The telegraph, the submarine cable, the telephone, the massive railroad bridges and tunnels, and the high-speed printing press not only improved communications but also demonstrated the practical utility of science.
Chemistry and physics were especially important. The study of thermodynamics was fostered by the steam engine, which used heat to create power and led physicists to study the conservation of energy. The second law of thermodynamics held that all energy was ultimately dissipated; though the total amount of energy in the universe remained constant, the amount useful to human beings was capable of being steadily degraded.
This in turn led to an interest in the conservation of the resources on which energy was based. Scientists who studied electricity and magnetism developed a new body of study, electromagnetism. They maintained that light was a series of waves. Since light waves must move through some medium, not empty space, it was hypothesized that space was filled with a conductor, a substance called ether. Many scientists abandoned the Newtonian concept of light as made up of minute particles.

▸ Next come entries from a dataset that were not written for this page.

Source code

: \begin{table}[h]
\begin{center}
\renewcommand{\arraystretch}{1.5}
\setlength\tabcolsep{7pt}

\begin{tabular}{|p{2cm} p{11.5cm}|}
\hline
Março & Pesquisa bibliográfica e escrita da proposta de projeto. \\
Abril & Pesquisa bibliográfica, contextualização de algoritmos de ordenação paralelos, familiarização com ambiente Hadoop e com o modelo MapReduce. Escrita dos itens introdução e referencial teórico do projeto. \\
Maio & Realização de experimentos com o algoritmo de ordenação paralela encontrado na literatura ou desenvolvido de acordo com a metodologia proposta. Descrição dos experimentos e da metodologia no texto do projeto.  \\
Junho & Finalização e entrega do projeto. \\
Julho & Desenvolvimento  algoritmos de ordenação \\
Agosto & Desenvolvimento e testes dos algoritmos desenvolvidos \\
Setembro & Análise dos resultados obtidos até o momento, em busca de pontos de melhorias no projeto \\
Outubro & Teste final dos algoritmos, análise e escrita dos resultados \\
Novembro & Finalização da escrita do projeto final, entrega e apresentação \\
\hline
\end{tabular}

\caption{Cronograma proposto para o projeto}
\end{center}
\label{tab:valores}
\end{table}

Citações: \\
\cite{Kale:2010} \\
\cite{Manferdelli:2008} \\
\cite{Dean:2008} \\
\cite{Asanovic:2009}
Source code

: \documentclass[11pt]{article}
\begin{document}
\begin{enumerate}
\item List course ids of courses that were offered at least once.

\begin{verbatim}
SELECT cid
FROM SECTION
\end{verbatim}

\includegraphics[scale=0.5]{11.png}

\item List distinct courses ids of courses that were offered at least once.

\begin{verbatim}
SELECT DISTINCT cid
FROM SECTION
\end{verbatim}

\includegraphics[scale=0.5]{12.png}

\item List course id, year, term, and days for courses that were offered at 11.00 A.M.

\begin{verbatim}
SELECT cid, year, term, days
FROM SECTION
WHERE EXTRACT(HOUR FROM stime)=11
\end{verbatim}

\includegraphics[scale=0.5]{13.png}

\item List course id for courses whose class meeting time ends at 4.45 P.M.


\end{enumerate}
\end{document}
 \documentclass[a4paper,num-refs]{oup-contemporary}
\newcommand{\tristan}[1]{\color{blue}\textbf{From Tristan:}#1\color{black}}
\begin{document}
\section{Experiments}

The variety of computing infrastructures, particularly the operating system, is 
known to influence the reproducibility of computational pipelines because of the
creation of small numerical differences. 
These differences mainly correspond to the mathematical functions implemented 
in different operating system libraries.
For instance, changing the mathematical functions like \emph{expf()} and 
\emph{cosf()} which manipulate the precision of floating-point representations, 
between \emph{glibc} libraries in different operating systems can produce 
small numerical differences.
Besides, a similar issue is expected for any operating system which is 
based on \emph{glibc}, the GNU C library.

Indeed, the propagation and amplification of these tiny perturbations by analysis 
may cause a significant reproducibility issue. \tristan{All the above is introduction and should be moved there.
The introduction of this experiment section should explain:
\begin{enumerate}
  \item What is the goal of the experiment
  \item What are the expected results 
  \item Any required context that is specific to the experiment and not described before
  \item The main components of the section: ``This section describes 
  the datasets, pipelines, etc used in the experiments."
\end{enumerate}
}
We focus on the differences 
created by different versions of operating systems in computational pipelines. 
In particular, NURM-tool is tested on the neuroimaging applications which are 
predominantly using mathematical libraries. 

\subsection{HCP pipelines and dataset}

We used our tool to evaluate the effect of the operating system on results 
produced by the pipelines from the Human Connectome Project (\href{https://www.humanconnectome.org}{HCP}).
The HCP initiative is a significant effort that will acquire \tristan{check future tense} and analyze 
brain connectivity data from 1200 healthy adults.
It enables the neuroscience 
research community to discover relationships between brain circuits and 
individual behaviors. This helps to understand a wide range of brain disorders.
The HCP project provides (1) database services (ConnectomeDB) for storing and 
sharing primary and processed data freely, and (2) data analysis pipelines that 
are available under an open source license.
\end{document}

To other physicists, and also chemists, biologists, and physicians, humanity continued to live in a world of particles—a world of atoms. Atoms of one chemical element combined with those of another to form molecules of some familiar substance, such as hydrogen, oxygen, and water.
But the process of combination raised some important questions. For example, the volume of hydrogen in water was twice that of oxygen, as indicated by the familiar formula H2O; but experiments showed that the weight of the oxygen was eight times that of the hydrogen.
It seemed evident, therefore, that an atom of oxygen must weigh sixteen times more than an atom of hydrogen. To establish a standard table of atomic weights, an international congress of experts met in 1860 in Germany. To understand the interactions of atomic weights, scientists felt, was to approach an understanding of the nature of energy in the universe.
The biological counterpart of the atomic theory was the cell theory: All plant and animal structures are composed of living units known as cells. The medical counterpart was the theory of germs—a great advance over the older belief that disease was in effect a phenomenon of spontaneous corruption.
Biology, like all other sciences, was international: A German microbiologist discovered the organisms causing tuberculosis and cholera; an American doctor found that the virus responsible for yellow fever was transmitted by a mosquito; in Britain a Quaker physician demonstrated that germs were responsible for the infection of wounds.
In France the chemist Louis Pasteur (1822-1895) became popular when he was credited with the development of a vaccine for inoculating victims of rabies and by devising a process for sterilizing milk. By the twentieth century the average life expectancy in North America and many European countries was to increase by twenty to thirty years.